_EXERCISE INSTRUCTIONS_. Draw out every line with the word "getWeight" from the listing below.

↓↓↓

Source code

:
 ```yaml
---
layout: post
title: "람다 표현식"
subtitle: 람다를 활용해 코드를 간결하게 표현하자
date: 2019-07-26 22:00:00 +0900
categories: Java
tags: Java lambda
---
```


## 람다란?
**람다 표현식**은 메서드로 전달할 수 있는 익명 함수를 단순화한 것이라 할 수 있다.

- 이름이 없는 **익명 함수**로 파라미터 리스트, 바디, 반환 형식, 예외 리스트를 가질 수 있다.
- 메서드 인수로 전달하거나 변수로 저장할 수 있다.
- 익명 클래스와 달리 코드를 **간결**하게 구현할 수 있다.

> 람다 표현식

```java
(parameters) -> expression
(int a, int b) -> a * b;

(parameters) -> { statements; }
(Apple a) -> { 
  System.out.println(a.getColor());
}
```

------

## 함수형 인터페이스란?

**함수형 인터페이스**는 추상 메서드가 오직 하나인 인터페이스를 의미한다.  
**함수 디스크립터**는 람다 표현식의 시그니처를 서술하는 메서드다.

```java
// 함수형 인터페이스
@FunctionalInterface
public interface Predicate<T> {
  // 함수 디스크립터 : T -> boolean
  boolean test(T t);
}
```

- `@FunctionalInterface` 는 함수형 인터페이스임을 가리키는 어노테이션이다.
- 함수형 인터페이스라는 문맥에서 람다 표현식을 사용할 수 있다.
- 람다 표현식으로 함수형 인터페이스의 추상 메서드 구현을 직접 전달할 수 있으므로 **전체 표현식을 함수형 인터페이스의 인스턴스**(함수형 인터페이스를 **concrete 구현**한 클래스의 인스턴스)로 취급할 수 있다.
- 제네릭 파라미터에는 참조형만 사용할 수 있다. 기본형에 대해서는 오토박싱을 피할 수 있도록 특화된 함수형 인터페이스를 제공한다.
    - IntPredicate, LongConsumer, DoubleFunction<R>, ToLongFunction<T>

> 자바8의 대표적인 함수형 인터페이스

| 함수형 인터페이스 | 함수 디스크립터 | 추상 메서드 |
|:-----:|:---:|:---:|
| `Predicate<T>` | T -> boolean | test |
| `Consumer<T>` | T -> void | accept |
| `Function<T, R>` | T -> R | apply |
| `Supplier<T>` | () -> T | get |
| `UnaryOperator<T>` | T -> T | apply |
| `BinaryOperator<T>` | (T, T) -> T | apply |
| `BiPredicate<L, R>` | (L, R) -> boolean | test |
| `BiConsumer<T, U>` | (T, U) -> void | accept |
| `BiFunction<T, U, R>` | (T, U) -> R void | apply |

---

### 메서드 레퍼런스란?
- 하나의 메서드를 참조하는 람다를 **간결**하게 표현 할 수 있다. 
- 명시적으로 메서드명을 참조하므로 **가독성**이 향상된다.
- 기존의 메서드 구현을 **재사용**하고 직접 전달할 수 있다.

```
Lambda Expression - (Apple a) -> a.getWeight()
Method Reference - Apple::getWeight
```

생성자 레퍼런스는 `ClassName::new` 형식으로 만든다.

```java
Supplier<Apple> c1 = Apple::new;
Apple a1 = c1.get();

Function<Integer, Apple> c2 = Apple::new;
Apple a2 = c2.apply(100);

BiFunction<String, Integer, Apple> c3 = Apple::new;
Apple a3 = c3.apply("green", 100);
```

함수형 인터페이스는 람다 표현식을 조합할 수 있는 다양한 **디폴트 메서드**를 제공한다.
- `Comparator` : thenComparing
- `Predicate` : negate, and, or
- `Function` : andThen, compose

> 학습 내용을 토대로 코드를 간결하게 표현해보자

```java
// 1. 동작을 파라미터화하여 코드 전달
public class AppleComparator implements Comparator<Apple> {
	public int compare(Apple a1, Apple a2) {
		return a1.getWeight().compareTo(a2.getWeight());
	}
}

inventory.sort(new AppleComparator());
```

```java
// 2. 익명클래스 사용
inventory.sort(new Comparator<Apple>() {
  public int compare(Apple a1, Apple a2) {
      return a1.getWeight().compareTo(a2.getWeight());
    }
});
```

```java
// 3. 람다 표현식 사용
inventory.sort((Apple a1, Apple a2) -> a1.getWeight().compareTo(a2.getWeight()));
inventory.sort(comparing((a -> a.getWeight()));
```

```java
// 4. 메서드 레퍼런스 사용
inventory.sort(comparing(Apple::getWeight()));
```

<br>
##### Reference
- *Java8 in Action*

↑↑↑

_RESULT OF THE TASK_.
Lambda Expression - (Apple a) -> a.getWeight()
Method Reference - Apple::getWeight
		return a1.getWeight().compareTo(a2.getWeight());
      return a1.getWeight().compareTo(a2.getWeight());
inventory.sort((Apple a1, Apple a2) -> a1.getWeight().compareTo(a2.getWeight()));
inventory.sort(comparing((a -> a.getWeight()));
inventory.sort(comparing(Apple::getWeight()));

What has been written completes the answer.